Task to carry out: Entries follow. Return each line that contains the word "install".

Records:
━━━━

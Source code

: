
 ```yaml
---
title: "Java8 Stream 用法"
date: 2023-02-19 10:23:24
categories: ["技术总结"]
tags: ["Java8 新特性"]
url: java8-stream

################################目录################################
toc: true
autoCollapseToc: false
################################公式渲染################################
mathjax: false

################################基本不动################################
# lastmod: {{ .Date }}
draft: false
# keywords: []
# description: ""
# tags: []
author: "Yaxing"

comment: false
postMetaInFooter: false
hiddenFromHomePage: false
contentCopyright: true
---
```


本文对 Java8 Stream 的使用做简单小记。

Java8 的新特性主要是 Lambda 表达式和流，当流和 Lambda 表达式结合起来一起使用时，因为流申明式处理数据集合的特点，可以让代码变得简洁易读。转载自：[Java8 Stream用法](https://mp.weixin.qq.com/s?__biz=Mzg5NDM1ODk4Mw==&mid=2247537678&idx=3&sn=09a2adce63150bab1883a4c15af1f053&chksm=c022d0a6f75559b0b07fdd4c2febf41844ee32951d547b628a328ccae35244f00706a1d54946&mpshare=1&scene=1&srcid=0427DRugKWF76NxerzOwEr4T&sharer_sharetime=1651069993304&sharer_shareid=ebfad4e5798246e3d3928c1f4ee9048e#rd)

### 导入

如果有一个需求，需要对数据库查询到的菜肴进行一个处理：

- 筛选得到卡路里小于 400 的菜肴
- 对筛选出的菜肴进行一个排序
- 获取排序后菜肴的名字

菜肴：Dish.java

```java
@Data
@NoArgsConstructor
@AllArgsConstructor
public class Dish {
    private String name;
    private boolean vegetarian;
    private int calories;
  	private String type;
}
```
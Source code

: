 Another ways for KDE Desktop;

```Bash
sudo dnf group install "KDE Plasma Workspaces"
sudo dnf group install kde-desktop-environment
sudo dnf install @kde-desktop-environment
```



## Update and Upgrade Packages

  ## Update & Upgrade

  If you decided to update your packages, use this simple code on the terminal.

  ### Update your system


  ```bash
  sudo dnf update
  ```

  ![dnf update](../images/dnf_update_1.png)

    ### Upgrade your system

━━━━

Problem solution:
sudo dnf group install "KDE Plasma Workspaces"
sudo dnf group install kde-desktop-environment
sudo dnf install @kde-desktop-environment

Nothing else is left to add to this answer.